Back pain has been researched to a great extent simply because of it’s cost and prevalence. It is estimated that 80% of the US population will have back pain in any given year. In 2005, the cost of back pain care in the US was $85.9 billion – up from $52.1 billion in 1997. Estimates range as high as $170 billion per year. Sadly though, there are more people suffering from back pain now than ever before. We’re spending more money, and getting worse results. And when you look at the scientific evidence related to low back pain, we find that approximately 92% of people with low back pain get better within 8 weeks, regardless of the treatment (or with no treatment at all). But there are countless assessment procedures and treatments, most of which have little to no scientific support, applied at-will to those with back pain, over and over again on any given day in any city in the United States.
Comparatively speaking, the total cost of illness for breast cancer has been estimated at $3.8 billion, of which $1.8 billion represents medical care. So if you were looking at “government cost containment and rationing of care”, then breast cancer simply isn’t the place to do so. As soon as someone dares to discuss “evidence” regarding assessment, the emotions boil over.

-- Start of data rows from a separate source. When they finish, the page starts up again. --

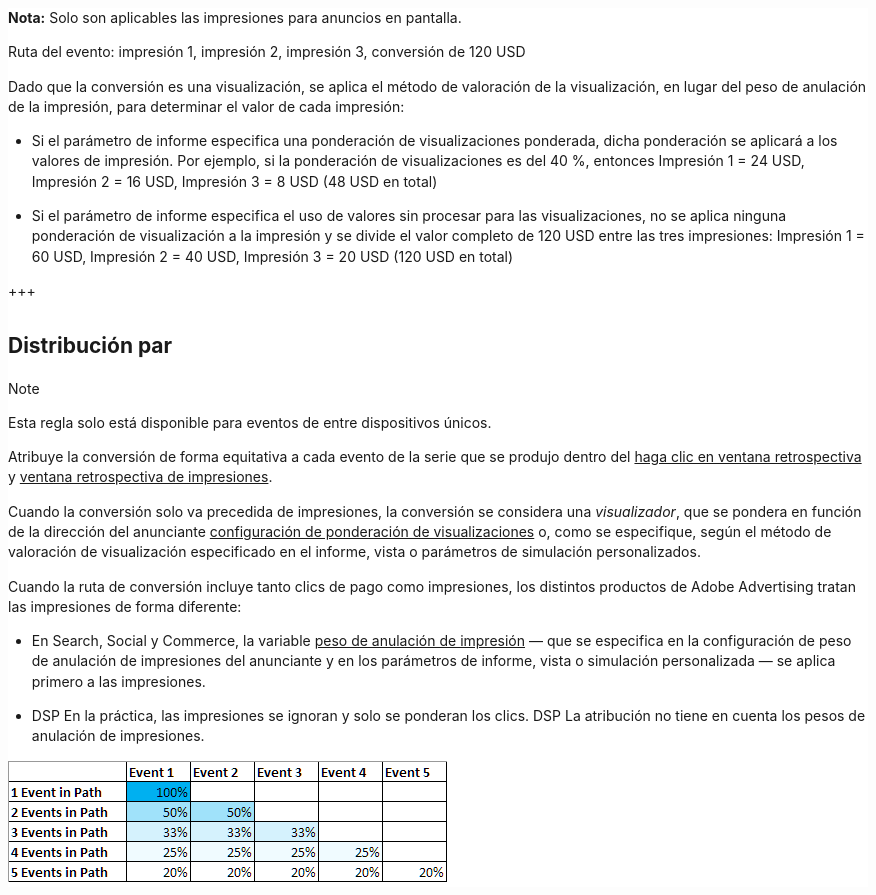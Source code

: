**Nota:** Solo son aplicables las impresiones para anuncios en pantalla.

Ruta del evento: impresión 1, impresión 2, impresión 3, conversión de 120 USD

Dado que la conversión es una visualización, se aplica el método de valoración de la visualización, en lugar del peso de anulación de la impresión, para determinar el valor de cada impresión:

* Si el parámetro de informe especifica una ponderación de visualizaciones ponderada, dicha ponderación se aplicará a los valores de impresión. Por ejemplo, si la ponderación de visualizaciones es del 40 %, entonces Impresión 1 = 24 USD, Impresión 2 = 16 USD, Impresión 3 = 8 USD (48 USD en total)

* Si el parámetro de informe especifica el uso de valores sin procesar para las visualizaciones, no se aplica ninguna ponderación de visualización a la impresión y se divide el valor completo de 120 USD entre las tres impresiones: Impresión 1 = 60 USD, Impresión 2 = 40 USD, Impresión 3 = 20 USD (120 USD en total)

+++



## Distribución par

>[!NOTE]
>
>Esta regla solo está disponible para eventos de entre dispositivos únicos.

Atribuye la conversión de forma equitativa a cada evento de la serie que se produjo dentro del [haga clic en ventana retrospectiva](/help/search-social-commerce/glossary.md#c-d) y [ventana retrospectiva de impresiones](/help/search-social-commerce/glossary.md#i-j).

Cuando la conversión solo va precedida de impresiones, la conversión se considera una *visualizador*, que se pondera en función de la dirección del anunciante [configuración de ponderación de visualizaciones](/help/search-social-commerce/glossary.md#uv) o, como se especifique, según el método de valoración de visualización especificado en el informe, vista o parámetros de simulación personalizados.

Cuando la ruta de conversión incluye tanto clics de pago como impresiones, los distintos productos de Adobe Advertising tratan las impresiones de forma diferente:

* En Search, Social y Commerce, la variable [peso de anulación de impresión](/help/search-social-commerce/glossary.md#i-j) — que se especifica en la configuración de peso de anulación de impresiones del anunciante y en los parámetros de informe, vista o simulación personalizada — se aplica primero a las impresiones.

* DSP En la práctica, las impresiones se ignoran y solo se ponderan los clics. DSP La atribución no tiene en cuenta los pesos de anulación de impresiones.

![Porcentajes de atribución pares](/help/search-social-commerce/assets/attribution-percent-even.png "Porcentajes de atribución pares")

Now I will be the first to acknowledge that “breast cancer” and “back pain” are going to provoke two totally different emotional responses. It’s easy for people to get emotional about cancer. Chances are good we all know someone that has either has cancer, or had cancer and died. I can look to my own family tree for this.

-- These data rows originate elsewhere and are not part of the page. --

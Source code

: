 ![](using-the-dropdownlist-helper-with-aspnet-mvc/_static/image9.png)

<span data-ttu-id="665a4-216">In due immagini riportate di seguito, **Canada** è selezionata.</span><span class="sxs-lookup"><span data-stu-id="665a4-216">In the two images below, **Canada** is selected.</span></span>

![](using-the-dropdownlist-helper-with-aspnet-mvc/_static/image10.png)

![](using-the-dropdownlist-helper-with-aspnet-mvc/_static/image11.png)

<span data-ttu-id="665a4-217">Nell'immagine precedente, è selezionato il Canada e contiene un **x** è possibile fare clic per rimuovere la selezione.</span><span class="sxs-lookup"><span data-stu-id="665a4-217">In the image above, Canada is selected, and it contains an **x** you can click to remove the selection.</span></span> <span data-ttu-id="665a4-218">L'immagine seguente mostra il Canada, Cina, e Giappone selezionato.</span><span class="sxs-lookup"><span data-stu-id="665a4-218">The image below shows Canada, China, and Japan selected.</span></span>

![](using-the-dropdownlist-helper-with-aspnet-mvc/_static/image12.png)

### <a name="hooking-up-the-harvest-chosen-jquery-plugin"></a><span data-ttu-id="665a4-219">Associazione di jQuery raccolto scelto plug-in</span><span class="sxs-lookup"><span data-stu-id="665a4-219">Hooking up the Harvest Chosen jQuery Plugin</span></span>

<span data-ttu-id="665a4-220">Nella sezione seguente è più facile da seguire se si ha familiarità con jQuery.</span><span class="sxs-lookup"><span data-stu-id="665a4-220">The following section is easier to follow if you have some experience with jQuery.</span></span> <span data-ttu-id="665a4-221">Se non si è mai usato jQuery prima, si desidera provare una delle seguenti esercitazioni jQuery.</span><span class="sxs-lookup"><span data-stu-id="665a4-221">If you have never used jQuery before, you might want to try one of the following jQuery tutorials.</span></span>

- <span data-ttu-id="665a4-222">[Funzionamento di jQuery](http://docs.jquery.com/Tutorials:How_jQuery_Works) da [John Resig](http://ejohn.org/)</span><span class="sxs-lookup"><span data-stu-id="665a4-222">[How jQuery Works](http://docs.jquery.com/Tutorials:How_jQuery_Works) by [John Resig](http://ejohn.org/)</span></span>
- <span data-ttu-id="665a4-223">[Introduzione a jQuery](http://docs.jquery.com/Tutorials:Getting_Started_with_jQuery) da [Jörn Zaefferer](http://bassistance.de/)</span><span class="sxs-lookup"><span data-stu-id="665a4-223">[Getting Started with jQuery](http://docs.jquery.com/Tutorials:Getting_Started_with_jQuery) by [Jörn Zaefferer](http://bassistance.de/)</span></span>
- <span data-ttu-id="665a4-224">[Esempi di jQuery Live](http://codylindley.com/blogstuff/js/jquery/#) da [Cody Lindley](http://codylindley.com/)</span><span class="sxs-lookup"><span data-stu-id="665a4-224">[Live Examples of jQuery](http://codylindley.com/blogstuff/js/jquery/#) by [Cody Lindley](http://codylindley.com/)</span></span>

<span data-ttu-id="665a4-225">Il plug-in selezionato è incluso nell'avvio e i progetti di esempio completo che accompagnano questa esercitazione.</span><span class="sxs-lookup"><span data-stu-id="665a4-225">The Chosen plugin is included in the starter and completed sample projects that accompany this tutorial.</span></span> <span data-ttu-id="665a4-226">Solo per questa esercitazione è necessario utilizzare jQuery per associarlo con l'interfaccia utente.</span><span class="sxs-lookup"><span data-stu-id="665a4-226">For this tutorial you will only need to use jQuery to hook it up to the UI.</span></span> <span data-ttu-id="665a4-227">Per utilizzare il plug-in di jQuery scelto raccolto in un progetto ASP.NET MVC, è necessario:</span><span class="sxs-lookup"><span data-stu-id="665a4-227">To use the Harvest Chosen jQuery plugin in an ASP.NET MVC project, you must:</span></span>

But cooler heads need to prevail in this discussion – and in all discussions that pit emotion against evidence.
Representative Lynn Woolsey, a Democrat of California, notes that “We’re not going to ration anything. We’re going to give people choices based on science.”
This is not a partisan issue or debate. Of course, there has also been a backlash to the backlash.

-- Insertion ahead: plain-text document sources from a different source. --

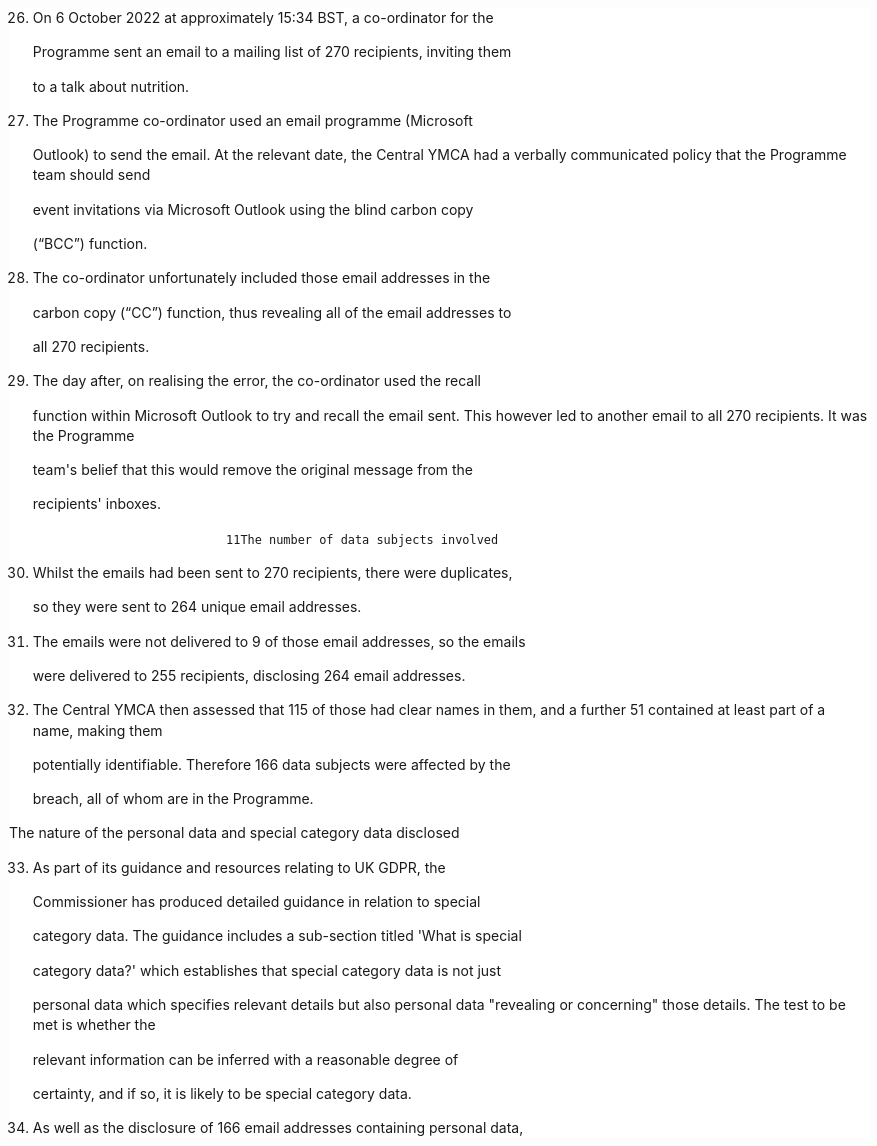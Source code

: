 26.   On 6 October 2022 at approximately 15:34 BST, a co-ordinator for the

      Programme sent an email to a mailing list of 270 recipients, inviting them

      to a talk about nutrition.

27.   The Programme co-ordinator used an email programme (Microsoft

      Outlook) to send the email. At the relevant date, the Central YMCA had a
      verbally communicated policy that the Programme team should send

      event invitations via Microsoft Outlook using the blind carbon copy

      (“BCC”) function.

28.   The co-ordinator unfortunately included those email addresses in the

      carbon copy (“CC”) function, thus revealing all of the email addresses to

      all 270 recipients.

29.   The day after, on realising the error, the co-ordinator used the recall

      function within Microsoft Outlook to try and recall the email sent. This
      however led to another email to all 270 recipients. It was the Programme

      team's belief that this would remove the original message from the

      recipients' inboxes.

                                     11The number of data subjects involved

30.   Whilst the emails had been sent to 270 recipients, there were duplicates,

      so they were sent to 264 unique email addresses.

31.   The emails were not delivered to 9 of those email addresses, so the emails

      were delivered to 255 recipients, disclosing 264 email addresses.

32.   The Central YMCA then assessed that 115 of those had clear names in
      them, and a further 51 contained at least part of a name, making them

      potentially identifiable. Therefore 166 data subjects were affected by the

      breach, all of whom are in the Programme.

The nature of the personal data and special category data disclosed

33.   As part of its guidance and resources relating to UK GDPR, the

      Commissioner has produced detailed guidance in relation to special

      category data. The guidance includes a sub-section titled 'What is special

      category data?' which establishes that special category data is not just

      personal data which specifies relevant details but also personal data
      "revealing or concerning" those details. The test to be met is whether the

      relevant information can be inferred with a reasonable degree of

      certainty, and if so, it is likely to be special category data.

34.   As well as the disclosure of 166 email addresses containing personal data,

Professor Theodore Marmor, a health care policy specialist at Yale University, noted that "People are holding up the standard of medical care that any medical treatment that does any good for anybody cannot be denied. That is a ridiculous standard."
Here’s a novel thought contained within the report. It comes from Diana Petitti, MD, MPH – the vice chair of the U.S. Preventive Services Task Force: "So, what does this mean if you are a woman in your 40s? You should talk to your doctor and make an informed decision about whether a mammography is right for you based on your family history, general health, and personal values."
The proper solution involves clinical reasoning. It involves a dialogue between physician and patient. It involves the physician listening to the patient. The scientific research doesn’t take away your ability to be a doctor – it fosters your ability to utilize the scientific method WHILE you are being a doctor. Don’t just go forward with doing testing because “it’s your choice and right as a doctor”.
And part of the resolution of this issue is patient education. It involves the patient becoming a better consumer of their health care, and their health information. It’s not just an issue of awareness that the problem exists or awareness of self-assessment. It’s also an awareness of the risk factors, what is appropriate for you based on your “family history, general health, and personal values”, and awareness of the effect of lifestyle on reducing those risks (if possible).
Granted, the U.S. Preventive Services Task Force could have chosen to discuss a less-emotional topic (like back pain) to get people to support the concept of evidence-based research. Suffice it to say that I am sure that the answers to this and many other examples in health care lie somewhere between “yes, screen everyone” and “no, don’t bother”. The answer certainly isn’t more fear, and the answer isn’t more emotion. Yes, we have a name for that happy ground – it’s called “clinical reasoning” and “consumer awareness”. And it works hand-in-hand with evidence – not counter to it.